**Problem requirements**
In the data that follows, every line containing the word "college" should be returned.

**Given records**
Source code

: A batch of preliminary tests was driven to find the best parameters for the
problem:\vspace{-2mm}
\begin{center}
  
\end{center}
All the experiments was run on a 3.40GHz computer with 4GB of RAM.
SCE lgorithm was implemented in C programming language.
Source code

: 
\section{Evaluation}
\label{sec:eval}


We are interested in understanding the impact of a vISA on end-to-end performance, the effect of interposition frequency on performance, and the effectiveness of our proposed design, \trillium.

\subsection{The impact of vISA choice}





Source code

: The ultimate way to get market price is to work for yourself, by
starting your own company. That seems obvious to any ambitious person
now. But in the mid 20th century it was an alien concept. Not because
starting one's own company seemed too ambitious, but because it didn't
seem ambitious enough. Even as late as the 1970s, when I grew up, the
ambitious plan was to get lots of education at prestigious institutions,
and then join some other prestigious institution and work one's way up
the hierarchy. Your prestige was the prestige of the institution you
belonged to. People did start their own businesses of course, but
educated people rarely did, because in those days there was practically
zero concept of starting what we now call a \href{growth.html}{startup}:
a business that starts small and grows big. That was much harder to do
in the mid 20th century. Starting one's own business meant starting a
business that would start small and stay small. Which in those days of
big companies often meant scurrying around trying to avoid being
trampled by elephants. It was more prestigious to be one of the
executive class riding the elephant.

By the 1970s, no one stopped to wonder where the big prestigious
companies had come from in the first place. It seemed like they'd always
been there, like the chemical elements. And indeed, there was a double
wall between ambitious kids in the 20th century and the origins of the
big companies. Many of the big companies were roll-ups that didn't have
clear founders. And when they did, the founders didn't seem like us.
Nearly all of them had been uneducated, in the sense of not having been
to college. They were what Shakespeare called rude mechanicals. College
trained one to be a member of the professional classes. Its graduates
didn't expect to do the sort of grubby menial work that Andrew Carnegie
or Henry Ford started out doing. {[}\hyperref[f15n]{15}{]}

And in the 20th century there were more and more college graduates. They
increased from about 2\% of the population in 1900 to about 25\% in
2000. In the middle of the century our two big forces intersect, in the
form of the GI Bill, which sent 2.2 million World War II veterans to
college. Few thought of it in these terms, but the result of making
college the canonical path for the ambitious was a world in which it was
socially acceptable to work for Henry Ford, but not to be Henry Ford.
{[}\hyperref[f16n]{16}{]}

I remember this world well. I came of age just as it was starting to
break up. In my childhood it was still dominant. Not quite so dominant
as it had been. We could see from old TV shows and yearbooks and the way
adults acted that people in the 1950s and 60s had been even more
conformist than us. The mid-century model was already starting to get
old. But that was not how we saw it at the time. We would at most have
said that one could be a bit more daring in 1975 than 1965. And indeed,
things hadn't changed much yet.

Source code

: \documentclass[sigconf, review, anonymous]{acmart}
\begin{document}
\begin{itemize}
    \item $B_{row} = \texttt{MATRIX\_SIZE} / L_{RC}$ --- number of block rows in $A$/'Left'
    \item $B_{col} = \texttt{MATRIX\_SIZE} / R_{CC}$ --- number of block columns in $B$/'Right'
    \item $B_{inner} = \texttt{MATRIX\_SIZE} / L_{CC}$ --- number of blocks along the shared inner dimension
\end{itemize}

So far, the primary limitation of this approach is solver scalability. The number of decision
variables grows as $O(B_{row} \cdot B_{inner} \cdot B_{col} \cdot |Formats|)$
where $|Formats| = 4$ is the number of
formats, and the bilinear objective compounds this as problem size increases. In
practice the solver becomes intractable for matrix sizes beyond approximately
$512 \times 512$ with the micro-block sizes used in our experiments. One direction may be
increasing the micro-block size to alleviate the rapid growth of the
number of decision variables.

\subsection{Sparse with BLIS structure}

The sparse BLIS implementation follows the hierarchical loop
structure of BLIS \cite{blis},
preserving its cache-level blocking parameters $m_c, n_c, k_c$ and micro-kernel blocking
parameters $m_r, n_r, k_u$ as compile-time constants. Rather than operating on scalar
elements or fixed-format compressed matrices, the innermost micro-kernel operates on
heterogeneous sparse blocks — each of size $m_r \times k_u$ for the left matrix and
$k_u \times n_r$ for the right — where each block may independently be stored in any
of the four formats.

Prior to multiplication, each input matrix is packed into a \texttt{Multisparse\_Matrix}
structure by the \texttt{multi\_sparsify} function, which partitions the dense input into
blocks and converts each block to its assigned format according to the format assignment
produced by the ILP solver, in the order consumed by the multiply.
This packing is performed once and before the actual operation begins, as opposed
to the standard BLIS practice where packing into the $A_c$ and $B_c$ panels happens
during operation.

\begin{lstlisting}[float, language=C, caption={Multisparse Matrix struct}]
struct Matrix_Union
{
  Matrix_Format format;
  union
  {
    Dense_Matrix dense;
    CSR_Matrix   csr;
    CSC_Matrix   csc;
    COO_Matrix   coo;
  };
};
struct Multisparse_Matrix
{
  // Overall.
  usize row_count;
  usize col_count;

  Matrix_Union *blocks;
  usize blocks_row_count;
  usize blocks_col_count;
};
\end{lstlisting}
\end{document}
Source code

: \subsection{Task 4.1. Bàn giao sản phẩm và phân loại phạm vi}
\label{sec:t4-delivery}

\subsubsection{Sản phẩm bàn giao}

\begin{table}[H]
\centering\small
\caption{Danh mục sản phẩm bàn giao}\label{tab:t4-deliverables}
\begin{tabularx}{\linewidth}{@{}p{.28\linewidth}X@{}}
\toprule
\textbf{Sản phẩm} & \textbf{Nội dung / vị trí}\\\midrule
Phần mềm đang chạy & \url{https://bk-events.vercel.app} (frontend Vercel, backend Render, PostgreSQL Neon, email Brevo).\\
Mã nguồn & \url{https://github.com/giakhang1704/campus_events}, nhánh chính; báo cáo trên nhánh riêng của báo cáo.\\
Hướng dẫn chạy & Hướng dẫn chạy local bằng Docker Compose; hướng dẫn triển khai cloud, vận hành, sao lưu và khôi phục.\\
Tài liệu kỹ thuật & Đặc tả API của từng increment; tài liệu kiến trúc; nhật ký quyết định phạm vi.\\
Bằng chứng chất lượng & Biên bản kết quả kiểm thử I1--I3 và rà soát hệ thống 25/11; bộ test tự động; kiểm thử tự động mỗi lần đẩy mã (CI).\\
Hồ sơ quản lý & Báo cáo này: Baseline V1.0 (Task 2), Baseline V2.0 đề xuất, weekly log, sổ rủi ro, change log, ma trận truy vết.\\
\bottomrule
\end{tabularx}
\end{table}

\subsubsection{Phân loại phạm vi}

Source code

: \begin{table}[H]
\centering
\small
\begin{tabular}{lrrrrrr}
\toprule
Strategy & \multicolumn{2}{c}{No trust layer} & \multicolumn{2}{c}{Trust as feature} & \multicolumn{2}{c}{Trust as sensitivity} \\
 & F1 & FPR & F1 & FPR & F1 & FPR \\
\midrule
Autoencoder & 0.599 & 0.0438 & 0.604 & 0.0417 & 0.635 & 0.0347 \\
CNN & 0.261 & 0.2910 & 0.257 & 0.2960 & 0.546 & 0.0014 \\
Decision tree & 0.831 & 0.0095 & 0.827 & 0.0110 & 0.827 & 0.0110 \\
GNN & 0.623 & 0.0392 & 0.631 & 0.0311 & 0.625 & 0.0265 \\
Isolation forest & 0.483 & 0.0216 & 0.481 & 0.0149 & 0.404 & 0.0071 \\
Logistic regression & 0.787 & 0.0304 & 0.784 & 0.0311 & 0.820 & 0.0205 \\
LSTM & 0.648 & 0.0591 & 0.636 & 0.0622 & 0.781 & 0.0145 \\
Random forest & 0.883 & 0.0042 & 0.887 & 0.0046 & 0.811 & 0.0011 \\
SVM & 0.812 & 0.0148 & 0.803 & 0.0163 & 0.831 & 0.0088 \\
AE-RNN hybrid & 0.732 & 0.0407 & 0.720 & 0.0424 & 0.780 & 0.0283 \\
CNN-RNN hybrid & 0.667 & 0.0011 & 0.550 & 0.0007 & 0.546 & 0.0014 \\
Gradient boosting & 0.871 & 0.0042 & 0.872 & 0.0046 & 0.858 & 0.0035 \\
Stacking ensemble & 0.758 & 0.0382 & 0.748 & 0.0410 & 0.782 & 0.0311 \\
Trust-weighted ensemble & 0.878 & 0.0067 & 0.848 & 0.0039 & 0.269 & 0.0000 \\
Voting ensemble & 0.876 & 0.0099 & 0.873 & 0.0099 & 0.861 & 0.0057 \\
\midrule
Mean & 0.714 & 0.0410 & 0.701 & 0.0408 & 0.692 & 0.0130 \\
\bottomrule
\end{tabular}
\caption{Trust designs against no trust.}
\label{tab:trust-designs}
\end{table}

**Task result**
to college. They were what Shakespeare called rude mechanicals. College
And in the 20th century there were more and more college graduates. They
college. Few thought of it in these terms, but the result of making
college the canonical path for the ambitious was a world in which it was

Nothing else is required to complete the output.